## Brief
Taking the records below, count the lines in which "Created" appears and supply only the count.

▬▬▬

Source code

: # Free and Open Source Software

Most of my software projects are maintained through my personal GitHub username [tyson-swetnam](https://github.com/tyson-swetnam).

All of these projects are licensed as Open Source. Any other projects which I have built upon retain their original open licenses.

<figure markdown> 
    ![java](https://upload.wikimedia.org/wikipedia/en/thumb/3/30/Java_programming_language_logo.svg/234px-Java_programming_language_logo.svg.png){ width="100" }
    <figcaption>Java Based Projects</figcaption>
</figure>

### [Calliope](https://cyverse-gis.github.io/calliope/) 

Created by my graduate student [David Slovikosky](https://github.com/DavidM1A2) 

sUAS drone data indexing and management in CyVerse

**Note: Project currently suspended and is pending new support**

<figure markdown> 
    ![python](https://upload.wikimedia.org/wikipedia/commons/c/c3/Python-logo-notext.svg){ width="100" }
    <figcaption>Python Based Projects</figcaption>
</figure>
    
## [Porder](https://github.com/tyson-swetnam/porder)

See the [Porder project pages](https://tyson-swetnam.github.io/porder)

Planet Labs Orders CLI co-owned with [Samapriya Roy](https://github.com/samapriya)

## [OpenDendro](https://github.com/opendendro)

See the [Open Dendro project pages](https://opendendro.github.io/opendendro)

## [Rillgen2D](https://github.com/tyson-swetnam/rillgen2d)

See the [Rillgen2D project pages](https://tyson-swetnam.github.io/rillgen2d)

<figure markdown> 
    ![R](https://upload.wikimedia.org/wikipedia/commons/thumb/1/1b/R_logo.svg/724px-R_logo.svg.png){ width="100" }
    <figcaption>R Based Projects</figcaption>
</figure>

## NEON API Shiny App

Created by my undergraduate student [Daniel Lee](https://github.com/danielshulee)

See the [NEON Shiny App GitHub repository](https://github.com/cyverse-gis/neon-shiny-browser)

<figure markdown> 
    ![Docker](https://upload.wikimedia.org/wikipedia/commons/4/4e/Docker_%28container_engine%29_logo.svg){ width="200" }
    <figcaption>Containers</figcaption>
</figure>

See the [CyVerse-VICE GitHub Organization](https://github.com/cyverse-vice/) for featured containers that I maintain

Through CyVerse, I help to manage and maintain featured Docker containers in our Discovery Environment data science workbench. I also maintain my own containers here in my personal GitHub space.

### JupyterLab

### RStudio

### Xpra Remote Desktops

▬▬▬

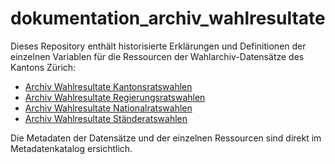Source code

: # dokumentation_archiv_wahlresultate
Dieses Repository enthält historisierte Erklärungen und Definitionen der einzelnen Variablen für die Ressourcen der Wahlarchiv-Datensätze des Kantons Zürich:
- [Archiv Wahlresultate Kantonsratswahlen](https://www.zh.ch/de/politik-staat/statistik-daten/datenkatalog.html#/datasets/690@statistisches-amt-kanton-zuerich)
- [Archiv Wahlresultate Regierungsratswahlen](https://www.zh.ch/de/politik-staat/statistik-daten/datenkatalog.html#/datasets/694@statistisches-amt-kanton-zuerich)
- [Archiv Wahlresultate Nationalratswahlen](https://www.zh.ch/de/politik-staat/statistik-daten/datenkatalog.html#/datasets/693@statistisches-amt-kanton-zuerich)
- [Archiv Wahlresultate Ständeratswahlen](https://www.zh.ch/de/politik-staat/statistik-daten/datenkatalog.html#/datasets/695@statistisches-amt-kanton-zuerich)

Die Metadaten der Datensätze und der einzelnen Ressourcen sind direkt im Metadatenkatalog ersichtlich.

▬▬▬

## Worked solution
2